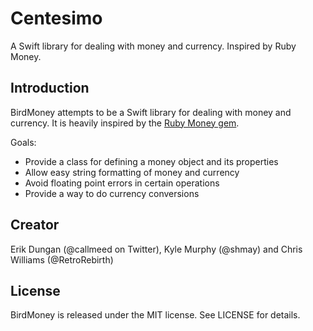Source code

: # Centesimo

A Swift library for dealing with money and currency. Inspired by Ruby Money. 

## Introduction 

BirdMoney attempts to be a Swift library for dealing with money and currency. It is heavily inspired by the [Ruby Money gem](https://github.com/RubyMoney/money). 

Goals: 

* Provide a class for defining a money object and its properties
* Allow easy string formatting of money and currency
* Avoid floating point errors in certain operations
* Provide a way to do currency conversions

## Creator

Erik Dungan (@callmeed on Twitter), Kyle Murphy (@shmay) and Chris Williams (@RetroRebirth)

## License

BirdMoney is released under the MIT license. See LICENSE for details.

========================

■ Activity
Word for word, reproduce all of the entries above and omit the pictures.

■ Written solution
Source code

: # Centesimo

A Swift library for dealing with money and currency. Inspired by Ruby Money. 

## Introduction 

BirdMoney attempts to be a Swift library for dealing with money and currency. It is heavily inspired by the [Ruby Money gem](https://github.com/RubyMoney/money). 

Goals: 

* Provide a class for defining a money object and its properties
* Allow easy string formatting of money and currency
* Avoid floating point errors in certain operations
* Provide a way to do currency conversions

## Creator

Erik Dungan (@callmeed on Twitter), Kyle Murphy (@shmay) and Chris Williams (@RetroRebirth)

## License

BirdMoney is released under the MIT license. See LICENSE for details.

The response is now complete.